::: Data for this task :::

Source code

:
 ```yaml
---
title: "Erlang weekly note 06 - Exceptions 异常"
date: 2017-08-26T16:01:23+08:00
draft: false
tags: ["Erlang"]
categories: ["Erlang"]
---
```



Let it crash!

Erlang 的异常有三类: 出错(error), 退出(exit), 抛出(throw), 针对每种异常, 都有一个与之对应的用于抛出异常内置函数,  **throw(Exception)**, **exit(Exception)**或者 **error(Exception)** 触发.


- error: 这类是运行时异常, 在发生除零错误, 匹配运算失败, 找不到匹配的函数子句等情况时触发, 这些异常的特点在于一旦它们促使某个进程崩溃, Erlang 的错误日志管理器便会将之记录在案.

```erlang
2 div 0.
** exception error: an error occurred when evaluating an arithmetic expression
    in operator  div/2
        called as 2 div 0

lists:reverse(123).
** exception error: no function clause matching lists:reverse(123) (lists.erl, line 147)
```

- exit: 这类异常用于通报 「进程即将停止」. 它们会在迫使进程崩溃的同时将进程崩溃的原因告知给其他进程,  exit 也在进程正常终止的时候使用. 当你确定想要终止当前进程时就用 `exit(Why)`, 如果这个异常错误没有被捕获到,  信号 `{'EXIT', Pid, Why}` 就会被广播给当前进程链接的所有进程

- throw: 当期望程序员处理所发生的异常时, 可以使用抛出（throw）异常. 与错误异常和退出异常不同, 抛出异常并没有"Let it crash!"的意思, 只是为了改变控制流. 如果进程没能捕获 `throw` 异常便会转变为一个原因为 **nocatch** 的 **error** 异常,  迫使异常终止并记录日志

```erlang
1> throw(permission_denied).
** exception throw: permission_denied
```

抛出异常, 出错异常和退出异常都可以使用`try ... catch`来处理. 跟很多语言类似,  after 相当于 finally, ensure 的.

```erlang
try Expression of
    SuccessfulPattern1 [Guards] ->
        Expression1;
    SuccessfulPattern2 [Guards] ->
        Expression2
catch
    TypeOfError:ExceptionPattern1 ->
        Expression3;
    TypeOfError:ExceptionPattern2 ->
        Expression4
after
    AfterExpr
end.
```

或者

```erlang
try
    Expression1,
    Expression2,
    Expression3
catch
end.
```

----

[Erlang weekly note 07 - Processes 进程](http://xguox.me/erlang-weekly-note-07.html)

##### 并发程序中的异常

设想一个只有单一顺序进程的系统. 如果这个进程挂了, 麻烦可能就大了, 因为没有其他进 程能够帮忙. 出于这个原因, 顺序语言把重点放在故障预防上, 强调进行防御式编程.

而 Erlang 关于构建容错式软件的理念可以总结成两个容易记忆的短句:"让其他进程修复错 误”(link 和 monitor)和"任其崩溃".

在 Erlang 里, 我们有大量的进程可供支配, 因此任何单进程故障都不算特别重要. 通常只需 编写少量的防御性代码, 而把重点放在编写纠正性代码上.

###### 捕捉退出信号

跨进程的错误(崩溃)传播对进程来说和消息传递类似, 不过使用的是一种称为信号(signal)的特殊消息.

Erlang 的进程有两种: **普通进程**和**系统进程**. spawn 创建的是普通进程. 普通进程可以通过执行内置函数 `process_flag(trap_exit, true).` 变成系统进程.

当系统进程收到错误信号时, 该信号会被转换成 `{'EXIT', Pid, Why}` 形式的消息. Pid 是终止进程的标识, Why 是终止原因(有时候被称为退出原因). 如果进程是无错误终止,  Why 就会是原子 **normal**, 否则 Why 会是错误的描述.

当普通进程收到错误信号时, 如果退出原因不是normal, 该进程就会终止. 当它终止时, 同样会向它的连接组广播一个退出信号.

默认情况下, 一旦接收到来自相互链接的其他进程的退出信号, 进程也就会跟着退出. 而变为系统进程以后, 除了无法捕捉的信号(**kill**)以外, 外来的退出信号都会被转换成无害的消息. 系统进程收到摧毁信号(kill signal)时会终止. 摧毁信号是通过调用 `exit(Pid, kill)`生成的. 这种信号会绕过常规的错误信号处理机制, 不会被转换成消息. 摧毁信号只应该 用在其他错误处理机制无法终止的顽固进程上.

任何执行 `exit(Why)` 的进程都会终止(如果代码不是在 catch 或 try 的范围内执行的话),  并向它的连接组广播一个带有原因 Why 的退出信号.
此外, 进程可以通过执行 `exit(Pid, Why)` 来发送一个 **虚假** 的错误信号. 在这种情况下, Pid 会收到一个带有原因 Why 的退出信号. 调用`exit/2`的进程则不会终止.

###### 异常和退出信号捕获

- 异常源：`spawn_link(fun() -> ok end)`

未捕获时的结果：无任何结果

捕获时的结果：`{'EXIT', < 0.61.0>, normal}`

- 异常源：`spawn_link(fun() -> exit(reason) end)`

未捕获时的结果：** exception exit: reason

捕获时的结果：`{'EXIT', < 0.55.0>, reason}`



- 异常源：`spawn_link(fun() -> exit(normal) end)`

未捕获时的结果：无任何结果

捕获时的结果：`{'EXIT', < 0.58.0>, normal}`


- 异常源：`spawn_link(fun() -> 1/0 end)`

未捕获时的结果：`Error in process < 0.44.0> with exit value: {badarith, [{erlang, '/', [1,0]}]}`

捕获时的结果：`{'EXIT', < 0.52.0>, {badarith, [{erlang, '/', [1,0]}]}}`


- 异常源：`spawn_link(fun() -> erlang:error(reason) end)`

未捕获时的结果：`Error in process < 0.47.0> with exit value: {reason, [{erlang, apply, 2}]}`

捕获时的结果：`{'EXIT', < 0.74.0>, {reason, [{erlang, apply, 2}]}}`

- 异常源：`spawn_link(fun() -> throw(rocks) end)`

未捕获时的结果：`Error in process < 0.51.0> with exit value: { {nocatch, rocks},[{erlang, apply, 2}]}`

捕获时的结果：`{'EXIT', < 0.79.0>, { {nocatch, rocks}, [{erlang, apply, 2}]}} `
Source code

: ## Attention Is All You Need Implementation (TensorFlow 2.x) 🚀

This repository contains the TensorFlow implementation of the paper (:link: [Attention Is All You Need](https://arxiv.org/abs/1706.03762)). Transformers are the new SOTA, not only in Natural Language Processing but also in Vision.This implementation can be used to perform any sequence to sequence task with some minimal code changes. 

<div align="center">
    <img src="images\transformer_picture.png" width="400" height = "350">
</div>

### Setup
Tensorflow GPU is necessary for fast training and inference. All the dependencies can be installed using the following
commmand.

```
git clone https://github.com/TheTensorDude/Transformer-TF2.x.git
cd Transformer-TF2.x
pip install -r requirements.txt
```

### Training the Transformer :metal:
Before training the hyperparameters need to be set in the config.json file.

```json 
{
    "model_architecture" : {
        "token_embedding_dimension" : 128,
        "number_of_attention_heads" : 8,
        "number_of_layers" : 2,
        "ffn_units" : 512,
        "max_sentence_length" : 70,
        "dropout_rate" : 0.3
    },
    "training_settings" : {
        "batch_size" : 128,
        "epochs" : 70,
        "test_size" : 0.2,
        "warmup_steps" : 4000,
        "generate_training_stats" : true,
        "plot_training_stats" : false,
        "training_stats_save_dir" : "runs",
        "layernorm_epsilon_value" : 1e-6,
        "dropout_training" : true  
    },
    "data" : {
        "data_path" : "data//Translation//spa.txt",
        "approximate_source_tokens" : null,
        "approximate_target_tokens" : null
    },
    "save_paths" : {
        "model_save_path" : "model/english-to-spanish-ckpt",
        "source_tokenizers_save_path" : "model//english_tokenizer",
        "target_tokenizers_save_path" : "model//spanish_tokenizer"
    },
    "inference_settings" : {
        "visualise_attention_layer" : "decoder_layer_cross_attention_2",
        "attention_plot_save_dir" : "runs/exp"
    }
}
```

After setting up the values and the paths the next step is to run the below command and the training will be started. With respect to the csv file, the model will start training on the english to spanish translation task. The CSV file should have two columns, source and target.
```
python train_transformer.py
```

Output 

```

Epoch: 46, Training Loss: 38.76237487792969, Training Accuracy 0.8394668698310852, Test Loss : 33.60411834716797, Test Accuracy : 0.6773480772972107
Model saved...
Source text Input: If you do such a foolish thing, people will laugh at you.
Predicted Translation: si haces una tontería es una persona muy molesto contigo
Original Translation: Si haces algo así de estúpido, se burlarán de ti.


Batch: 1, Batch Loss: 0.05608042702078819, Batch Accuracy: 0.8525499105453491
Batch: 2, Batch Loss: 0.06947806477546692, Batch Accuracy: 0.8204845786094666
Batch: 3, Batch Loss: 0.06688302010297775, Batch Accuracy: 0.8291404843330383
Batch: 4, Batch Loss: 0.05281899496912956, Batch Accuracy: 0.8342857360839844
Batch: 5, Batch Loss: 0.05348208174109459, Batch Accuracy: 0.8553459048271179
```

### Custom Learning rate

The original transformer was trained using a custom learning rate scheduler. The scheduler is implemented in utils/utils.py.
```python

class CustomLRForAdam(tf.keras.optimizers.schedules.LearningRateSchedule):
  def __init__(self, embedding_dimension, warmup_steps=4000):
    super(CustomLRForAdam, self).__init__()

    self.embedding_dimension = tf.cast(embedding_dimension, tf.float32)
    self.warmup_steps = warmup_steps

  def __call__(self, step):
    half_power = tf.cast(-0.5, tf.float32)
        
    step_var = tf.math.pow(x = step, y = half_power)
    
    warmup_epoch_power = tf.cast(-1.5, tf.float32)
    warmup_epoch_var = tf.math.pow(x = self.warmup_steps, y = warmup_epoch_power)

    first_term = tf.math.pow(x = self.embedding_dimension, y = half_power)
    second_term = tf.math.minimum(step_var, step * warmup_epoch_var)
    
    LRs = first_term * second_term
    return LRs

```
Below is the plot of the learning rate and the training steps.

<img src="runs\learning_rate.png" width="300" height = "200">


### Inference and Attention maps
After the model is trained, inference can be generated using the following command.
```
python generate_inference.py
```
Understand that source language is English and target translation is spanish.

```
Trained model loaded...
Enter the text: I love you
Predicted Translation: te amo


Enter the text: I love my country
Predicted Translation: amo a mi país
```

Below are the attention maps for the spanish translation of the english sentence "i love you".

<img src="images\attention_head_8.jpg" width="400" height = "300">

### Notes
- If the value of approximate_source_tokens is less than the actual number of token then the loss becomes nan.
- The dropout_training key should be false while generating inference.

:::

_What the exercise asks_: Write out each line exactly, starting with the line that contains "Understand that source" and stopping after the last line of the data.

_Solution for this problem_:
Understand that source language is English and target translation is spanish.

```
Trained model loaded...
Enter the text: I love you
Predicted Translation: te amo


Enter the text: I love my country
Predicted Translation: amo a mi país
```

Below are the attention maps for the spanish translation of the english sentence "i love you".

<img src="images\attention_head_8.jpg" width="400" height = "300">

### Notes
- If the value of approximate_source_tokens is less than the actual number of token then the loss becomes nan.
- The dropout_training key should be false while generating inference.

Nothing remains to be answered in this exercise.